Still, with the right mindset, a stay-at-home mom can have a great interview by anticipating and preparing for the questions that will inevitably be asked about her employment gap — a crucial concern for hiring managers.
She suggests telling an employer: "I decided to leave my last job and become a stay-at-home mother until my children reached school age. I am now ready and excited to return to the workforce!"
Interview questions for a stay-at-home mom are likely to focus on why she has been out of work for so long, how she has spent that time, her skills, and how they can fit the position.
Never act apologetic, Lappinen says, for staying at home or talk extensively about your children. You want to focus primarily on how your skills, experience, and qualifications can benefit the employer, she says.
Here are five ways stay-at-home moms should prepare for a job interview:
- Do your homework. Use LinkedIn and social media like Twitter and Facebook to learn more about the employer. Online trade publications can be helpful and may provide insight into industry trends. You want to make sure that you understand the company's products and services and know the names of the top leaders in a company, often listed on a company's website. Also, be sure to search for news articles about the company. If there is news, such as a recent IPO, you'll want to know that before your interview.
- Practice your answers. The chances are good that you may be asked one or more common interview questions, such as, "What are your biggest weaknesses?" or "What are your greatest strengths?" For example, you don't want to tell an interviewer that working too hard is a weakness since they may see that as disingenuous. Instead, offer an honest answer that won't set off alarm bells. Add to your response how you're trying to improve that weakness. For example, you might say, "I have a problem with delegating and trying to take on too much by myself. But I'm learning that I can be more effective when I teach others and let them help me."
- Understand the STAR method. This stands for situation, task, action, and result. This method of answering questions is very effective when the hiring manager asks questions that begin with statements like, "Tell me about a time when ..." or "Give an example of …" Think about setting the scene with details about an example (situation), followed by your responsibility in that situation (task). Then, you move into the step you took to address it (action), followed by the outcome that your actions achieved (result).

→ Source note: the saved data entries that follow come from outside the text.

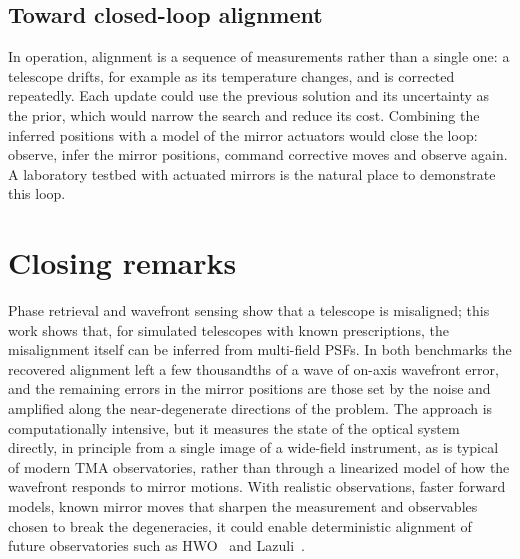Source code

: \subsection{Toward closed-loop alignment}
In operation, alignment is a sequence of measurements rather than a single one: a telescope drifts, for example as its temperature changes, and is corrected repeatedly. Each update could use the previous solution and its uncertainty as the prior, which would narrow the search and reduce its cost. Combining the inferred positions with a model of the mirror actuators would close the loop: observe, infer the mirror positions, command corrective moves and observe again. A laboratory testbed with actuated mirrors is the natural place to demonstrate this loop.

\section{Closing remarks}\label{sec:conc_closing}

Phase retrieval and wavefront sensing show that a telescope is misaligned; this work shows that, for simulated telescopes with known prescriptions, the misalignment itself can be inferred from multi-field PSFs. In both benchmarks the recovered alignment left a few thousandths of a wave of on-axis wavefront error, and the remaining errors in the mirror positions are those set by the noise and amplified along the near-degenerate directions of the problem. The approach is computationally intensive, but it measures the state of the optical system directly, in principle from a single image of a wide-field instrument, as is typical of modern TMA observatories, rather than through a linearized model of how the wavefront responds to mirror motions. With realistic observations, faster forward models, known mirror moves that sharpen the measurement and observables chosen to break the degeneracies, it could enable deterministic alignment of future observatories such as HWO~\citep{HWO2023} and Lazuli~\citep{Roy2026}.
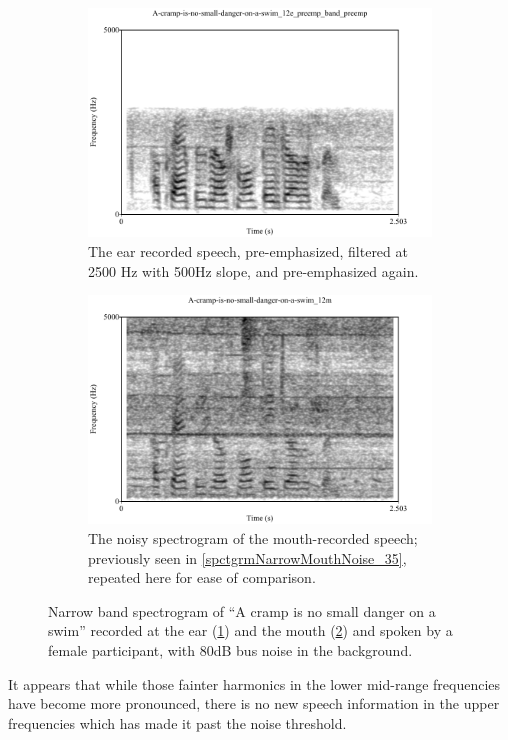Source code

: \documentclass[dissertation,copyright]{uathesis}
\begin{document}
\begin{figure}[b!]
\centering
\begin{subfigure}{0.475\textwidth}
  \centering
  \includegraphics[width=1\linewidth]{figure/spctgrmNarrowEarNoisePrempFiltPremp.pdf}
  \caption{The ear recorded speech, pre-emphasized, filtered at 2500 Hz with 500Hz slope, and pre-emphasized again.}
  \label{spctgrmNarrowEarNoisePrempFiltPremp_35}
\end{subfigure}%
\hfill
\begin{subfigure}{0.475\textwidth}
  \centering
  \includegraphics[width=1\linewidth]{figure/spctgrmNarrowMthNoise_35.pdf}
  \caption{The noisy spectrogram of the mouth-recorded speech; previously seen in \ref{spctgrmNarrowMouthNoise_35}, repeated here for ease of comparison.}
  \label{spctgrmNarrowMouthNoise_35_compare}
\end{subfigure}
\caption{Narrow band spectrogram of ``A cramp is no small danger on a swim'' recorded at the ear (\ref{spctgrmNarrowEarNoisePrempFiltPremp_35}) and the mouth (\ref{spctgrmNarrowMouthNoise_35_compare}) and spoken by a female participant, with 80dB bus noise in the background.}
\label{fig:ear_pfp}
\end{figure}
It appears that while those fainter harmonics in the lower mid-range frequencies have become more pronounced, there is no new speech information in the upper frequencies which has made it past the noise threshold.
\end{document}

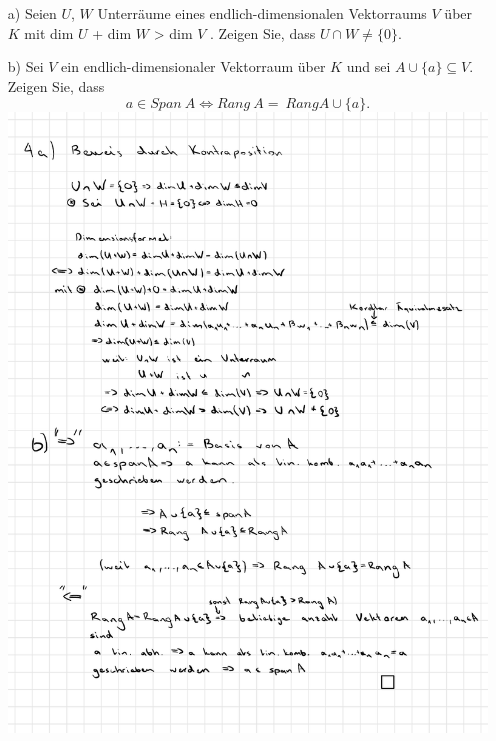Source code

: \documentclass{article}
\begin{document}
    \section{}
    \begin{enumerate}
        \item[a)] Seien $U$, $W$ Unterräume eines endlich-dimensionalen Vektorraums $V$ über $K$ 
        mit dim $U$ + dim $W$ > dim $V$ . Zeigen Sie, dass $U \cap W \neq \{0\}$.

        \item[b)] Sei $V$ ein endlich-dimensionaler Vektorraum über $K$ und sei $A \cup \{a\} \subseteq V$.
        Zeigen Sie, dass \[a \in Span\ A \Leftrightarrow Rang\ A =\ Rang A \cup \{a\}.\]
        \includegraphics{LinAlg06 Aufg4}
    \end{enumerate}
\end{document}
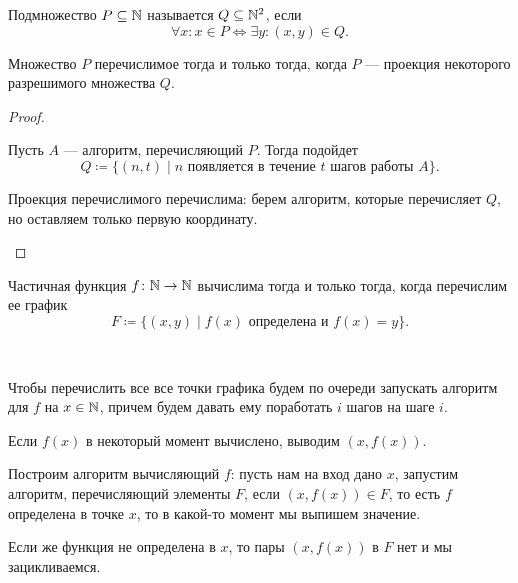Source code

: \begin{defn}[Проекция]
	Подмножество $ P \subseteq \mathbb{N}$ называется  $ Q \subseteq \mathbb{N}^2$, если   \[
		\forall x \colon x \in  P \Longleftrightarrow \exists y \colon  (x, y) \in  Q
	.\] 
\end{defn}

\begin{thm}[О проекции]
    Множество $ P$ перечислимое тогда и только тогда, когда $ P$ --- проекция некоторого разрешимого множества $ Q$.
\end{thm}
\begin{proof}
    ~\begin{description}
        \item {} 
			Пусть $ A$ --- алгоритм, перечисляющий $ P$. Тогда подойдет
			\[
				Q \coloneqq \{(n, t) \mid n \text{ появляется в течение } t \text{ шагов работы } A\}
			.\] 
        \item {} 
			Проекция перечислимого перечислима: берем алгоритм, которые перечисляет $ Q$, но оставляем только первую координату.
    \end{description} 
\end{proof}

\begin{thm}[О графике]
    Частичная функция $ f\colon \mathbb{N} \to \mathbb{N}$ вычислима тогда и только тогда, когда перечислим ее график 
	\[
		F \coloneqq  \{(x, y) \mid f(x) \text{ определена и } f(x) = y\}
	.\] 
\end{thm}
\begin{proof*}
    ~ \begin{description}
        \item {} 
	    Чтобы перечислить все все точки графика будем по очереди запускать алгоритм для $ f$ на $ x \in \mathbb{N}$, причем будем давать ему поработать $ i$ шагов на шаге $ i$.
	    
	    Если $ f(x)$ в некоторый момент вычислено, выводим $ (x, f(x))$.
        \item {} 
	    Построим алгоритм вычисляющий $ f$: пусть нам на вход дано $ x$, запустим алгоритм, перечисляющий элементы $ F$, если $ (x, f(x)) \in F$, то есть $ f$ определена в точке $ x$, то в какой-то момент мы выпишем значение.  

	    Если же функция не определена в $ x$, то пары $ (x, f(x))$ в $ F$ нет и мы зацикливаемся.
    \end{description} 
\end{proof*}



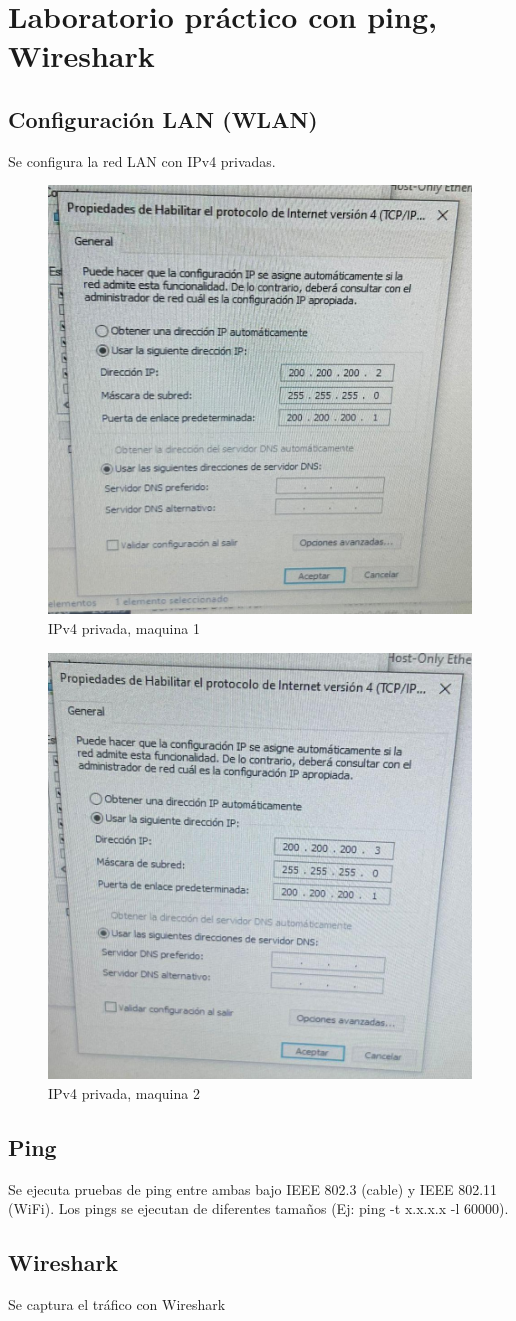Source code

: \section{Laboratorio práctico con ping, Wireshark}
\subsection{Configuración LAN (WLAN)}
Se configura la red LAN con IPv4 privadas.
\begin{figure}[H]
    \centering
    \includegraphics[width=0.75\columnwidth]{punto1/p1_a.jpeg}
    \caption{IPv4 privada, maquina 1}
    \label{fig:ipv4_a}
\end{figure}

\begin{figure}[H]
    \centering
    \includegraphics[width=0.75\columnwidth]{punto1/p1_b.jpeg}
    \caption{IPv4 privada, maquina 2}
    \label{fig:ipv4_b}
\end{figure}

\subsection{Ping}
Se ejecuta pruebas de ping entre ambas bajo IEEE 802.3 (cable) y IEEE 802.11 (WiFi). Los pings se ejecutan de diferentes tamaños (Ej: ping -t x.x.x.x -l 60000).\\



\subsection{Wireshark}
Se captura el tráfico con Wireshark


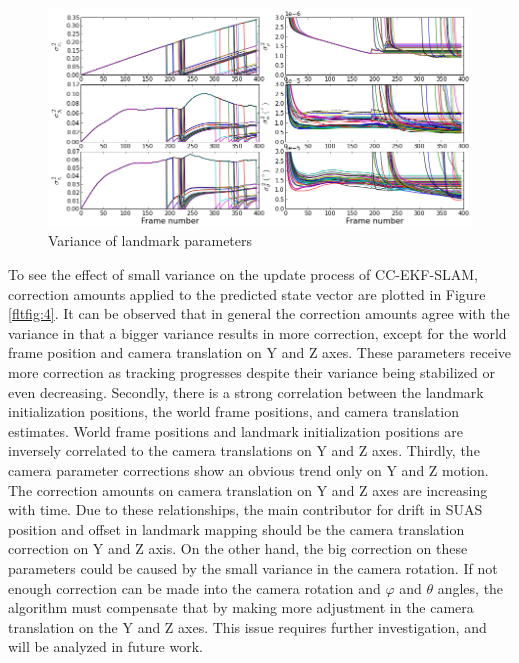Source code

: \begin{figure}[h]
\centering
\includegraphics[width=14cm, keepaspectratio=true]
{./Figures/fltfig/cut1/Figure40.png}
\caption{Variance of landmark parameters}
\label{fltfig:3}
\end{figure}
\FloatBarrier

To see the effect of small variance on the update process of
CC-EKF-SLAM, correction amounts applied to the predicted state vector
are plotted in Figure \ref{fltfig:4}. It can be observed that in
general the correction amounts agree with the variance in that a
bigger variance results in more correction, except for the world frame
position and camera translation on Y and Z axes. These parameters
receive more correction as tracking progresses despite their variance
being stabilized or even decreasing. Secondly, there is a strong
correlation between the landmark initialization positions, the world
frame positions, and camera translation estimates. World frame
positions and landmark initialization positions are inversely
correlated to the camera translations on Y and Z axes. Thirdly, the
camera parameter corrections show an obvious trend only on Y and Z
motion. The correction amounts on camera translation on Y and Z axes
are increasing with time. Due to these relationships, the main
contributor for drift in SUAS position and offset in landmark mapping
should be the camera translation correction on Y and Z axis. On the
other hand, the big correction on these parameters could be caused by
the small variance in the camera rotation. If not enough correction
can be made into the camera rotation and $\varphi$ and $\theta$
angles, the algorithm must compensate that by making more adjustment
in the camera translation on the Y and Z axes. This issue requires
further investigation, and will be analyzed in future work.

- Show you're staying current. One concern employers may have about stay-at-home moms seeking to reenter the workforce is that they may be out of the loop regarding the latest technology or industry trends. Lappinen says you can address such concerns by mentioning the trade journals you read, the professional networking events you've attended, courses you've completed, or situations in which you've donated your professional abilities to volunteer organizations.
- Prepare a list of questions. To prepare for this portion of the interview, write a list of three to five questions that can't be answered by reading the job ad or quickly perusing the company website. Specifics about the job's parameters, what training and professional development are available, and more about where the job fits into the organizational structure are great options. Don't ask about compensation and benefits until at least the second interview — you want the interviewer to know you're there for more than just a paycheck.